Go through the data below line by line and report how many lines contain "text", giving only that figure.

** Given data follows **

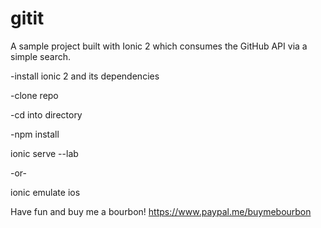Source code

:# gitit
A sample project built with Ionic 2 which consumes the GitHub API via a simple search.


-install ionic 2 and its dependencies

-clone repo

-cd into directory

-npm install


ionic serve --lab 

-or-

ionic emulate ios 


Have fun and buy me a bourbon! https://www.paypal.me/buymebourbon

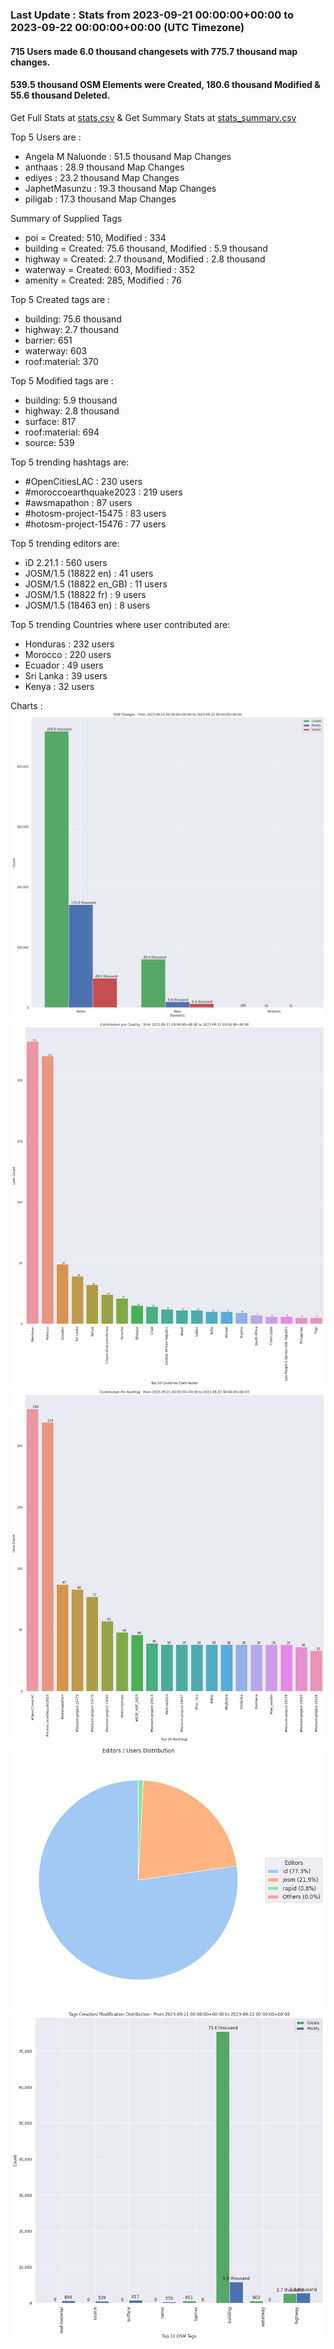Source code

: ### Last Update : Stats from 2023-09-21 00:00:00+00:00 to 2023-09-22 00:00:00+00:00 (UTC Timezone)

#### 715 Users made 6.0 thousand changesets with 775.7 thousand map changes.
#### 539.5 thousand OSM Elements were Created, 180.6 thousand Modified & 55.6 thousand Deleted.
Get Full Stats at [stats.csv](/stats/hotosm/Daily/stats.csv)
 & Get Summary Stats at [stats_summary.csv](/stats/hotosm/Daily/stats_summary.csv)

Top 5 Users are : 
- Angela M Naluonde : 51.5 thousand Map Changes
- anthaas : 28.9 thousand Map Changes
- ediyes : 23.2 thousand Map Changes
- JaphetMasunzu : 19.3 thousand Map Changes
- piligab : 17.3 thousand Map Changes

Summary of Supplied Tags
- poi = Created: 510, Modified : 334
- building = Created: 75.6 thousand, Modified : 5.9 thousand
- highway = Created: 2.7 thousand, Modified : 2.8 thousand
- waterway = Created: 603, Modified : 352
- amenity = Created: 285, Modified : 76


Top 5 Created tags are :
- building: 75.6 thousand
- highway: 2.7 thousand
- barrier: 651
- waterway: 603
- roof:material: 370


Top 5 Modified tags are :
- building: 5.9 thousand
- highway: 2.8 thousand
- surface: 817
- roof:material: 694
- source: 539


Top 5 trending hashtags are:
- #OpenCitiesLAC : 230 users
- #moroccoearthquake2023 : 219 users
- #awsmapathon : 87 users
- #hotosm-project-15475 : 83 users
- #hotosm-project-15476 : 77 users


Top 5 trending editors are:
- iD 2.21.1 : 560 users
- JOSM/1.5 (18822 en) : 41 users
- JOSM/1.5 (18822 en_GB) : 11 users
- JOSM/1.5 (18822 fr) : 9 users
- JOSM/1.5 (18463 en) : 8 users


Top 5 trending Countries where user contributed are:
- Honduras : 232 users
- Morocco : 220 users
- Ecuador : 49 users
- Sri Lanka : 39 users
- Kenya : 32 users


 Charts : 
![Alt text](./stats_osm_changes.png) 
![Alt text](./stats_users_per_country.png) 
![Alt text](./stats_users_per_hashtag.png) 
![Alt text](./stats_editors_pie_chart.png) 
![Alt text](./stats_tags.png)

** End of Given data **

Reply:
5